- THE TASK -
The expected output is the full set of entries, retyped verbatim, pictures excluded.

[Document images with source code]
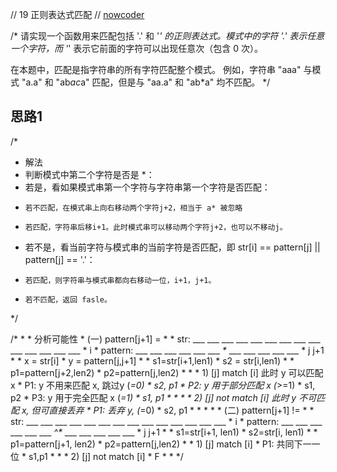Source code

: // 19 正则表达式匹配
// 
[nowcoder](https://www.nowcoder.com/practice/45327ae22b7b413ea21df13ee7d6429c?tpId=13&tqId=11205&tPage=1&rp=1&ru=/ta/coding-interviews&qru=/ta/coding-interviews/question-ranking)

/*
请实现一个函数用来匹配包括 '.' 和 '*' 的正则表达式。模式中的字符 '.'
表示任意一个字符，而 '*' 表示它前面的字符可以出现任意次（包含 0 次）。

在本题中，匹配是指字符串的所有字符匹配整个模式。
例如，字符串 "aaa" 与模式 "a.a" 和 "ab*ac*a" 匹配，但是与 "aa.a" 和 "ab*a" 均不匹配。
 */

## 思路1
/*
 * 解法
 * 判断模式中第二个字符是否是 *：
 *   若是，看如果模式串第一个字符与字符串第一个字符是否匹配：
 *     若不匹配，在模式串上向右移动两个字符j+2，相当于 a* 被忽略
 *     若匹配，字符串后移i+1。此时模式串可以移动两个字符j+2，也可以不移动j。
 *   若不是，看当前字符与模式串的当前字符是否匹配，即 str[i] == pattern[j] || pattern[j] == '.'：
 *     若匹配，则字符串与模式串都向右移动一位，i+1，j+1。
 *     若不匹配，返回 fasle。
 */
 
 
/*
     *
     * 分析可能性
     * (一) pattern[j+1] = *
     * str:  ___ ___ ___ ___ ___ ___ ___ ___ ___ ___ ___ ___ ___ ___
     *                        i
     * pattern: ___ ___ ___ ___ ___ ___ _*_ ___ ___ ___ ___ ___
     *                               j  j+1
     *
     * x = str[i]
     * y = pattern[j,j+1]
     *
     * s1=str[i+1,len1)
     * s2 = str[i,len1)
     *
     * p1=pattern[j+2,len2)
     * p2=pattern[j,len2)
     *
     *
     * 1) [j] match [i]       此时 y 可以匹配 x
     *    P1: y 不用来匹配 x, 跳过y (*=0)
     *        s2, p1
     *    P2: y 用于部分匹配 x (*>=1)
     *        s1, p2
     *    P3: y 用于完全匹配 x (*=1)
     *        s1, p1
     *
     *
     *
     * 2) [j] not match [i]          此时 y 不可匹配 x, 但可直接丢弃
     *    P1: 丢弃 y,  (*=0)
     *        s2, p1
     *
     *
     *
     *
     * (二) pattern[j+1] != *
     * str:  ___ ___ ___ ___ ___ ___ ___ ___ ___ ___ ___ ___ ___ ___
     *                        i
     * pattern: ___ ___ ___ ___ ___ ___ _^*_ ___ ___ ___ ___ ___
     *                               j  j+1
     *
     * s1=str[i+1, len1)
     * s2=str[i, len1)
     *
     * p1=pattern[j+1, len2)
     * p2=pattern[j,len2)
     *
     * 1) [j] match [i]
     *     P1: 共同下一一位
     *         s1,p1
     *
     *
     * 2) [j] not match [i]
     *     F
     *
     *
     */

- RESULT FOR THIS TASK -
Source code

: // 19 正则表达式匹配
// 
[nowcoder](https://www.nowcoder.com/practice/45327ae22b7b413ea21df13ee7d6429c?tpId=13&tqId=11205&tPage=1&rp=1&ru=/ta/coding-interviews&qru=/ta/coding-interviews/question-ranking)

/*
请实现一个函数用来匹配包括 '.' 和 '*' 的正则表达式。模式中的字符 '.'
表示任意一个字符，而 '*' 表示它前面的字符可以出现任意次（包含 0 次）。

在本题中，匹配是指字符串的所有字符匹配整个模式。
例如，字符串 "aaa" 与模式 "a.a" 和 "ab*ac*a" 匹配，但是与 "aa.a" 和 "ab*a" 均不匹配。
 */

## 思路1
/*
 * 解法
 * 判断模式中第二个字符是否是 *：
 *   若是，看如果模式串第一个字符与字符串第一个字符是否匹配：
 *     若不匹配，在模式串上向右移动两个字符j+2，相当于 a* 被忽略
 *     若匹配，字符串后移i+1。此时模式串可以移动两个字符j+2，也可以不移动j。
 *   若不是，看当前字符与模式串的当前字符是否匹配，即 str[i] == pattern[j] || pattern[j] == '.'：
 *     若匹配，则字符串与模式串都向右移动一位，i+1，j+1。
 *     若不匹配，返回 fasle。
 */
 
 
/*
     *
     * 分析可能性
     * (一) pattern[j+1] = *
     * str:  ___ ___ ___ ___ ___ ___ ___ ___ ___ ___ ___ ___ ___ ___
     *                        i
     * pattern: ___ ___ ___ ___ ___ ___ _*_ ___ ___ ___ ___ ___
     *                               j  j+1
     *
     * x = str[i]
     * y = pattern[j,j+1]
     *
     * s1=str[i+1,len1)
     * s2 = str[i,len1)
     *
     * p1=pattern[j+2,len2)
     * p2=pattern[j,len2)
     *
     *
     * 1) [j] match [i]       此时 y 可以匹配 x
     *    P1: y 不用来匹配 x, 跳过y (*=0)
     *        s2, p1
     *    P2: y 用于部分匹配 x (*>=1)
     *        s1, p2
     *    P3: y 用于完全匹配 x (*=1)
     *        s1, p1
     *
     *
     *
     * 2) [j] not match [i]          此时 y 不可匹配 x, 但可直接丢弃
     *    P1: 丢弃 y,  (*=0)
     *        s2, p1
     *
     *
     *
     *
     * (二) pattern[j+1] != *
     * str:  ___ ___ ___ ___ ___ ___ ___ ___ ___ ___ ___ ___ ___ ___
     *                        i
     * pattern: ___ ___ ___ ___ ___ ___ _^*_ ___ ___ ___ ___ ___
     *                               j  j+1
     *
     * s1=str[i+1, len1)
     * s2=str[i, len1)
     *
     * p1=pattern[j+1, len2)
     * p2=pattern[j,len2)
     *
     * 1) [j] match [i]
     *     P1: 共同下一一位
     *         s1,p1
     *
     *
     * 2) [j] not match [i]
     *     F
     *
     *
     */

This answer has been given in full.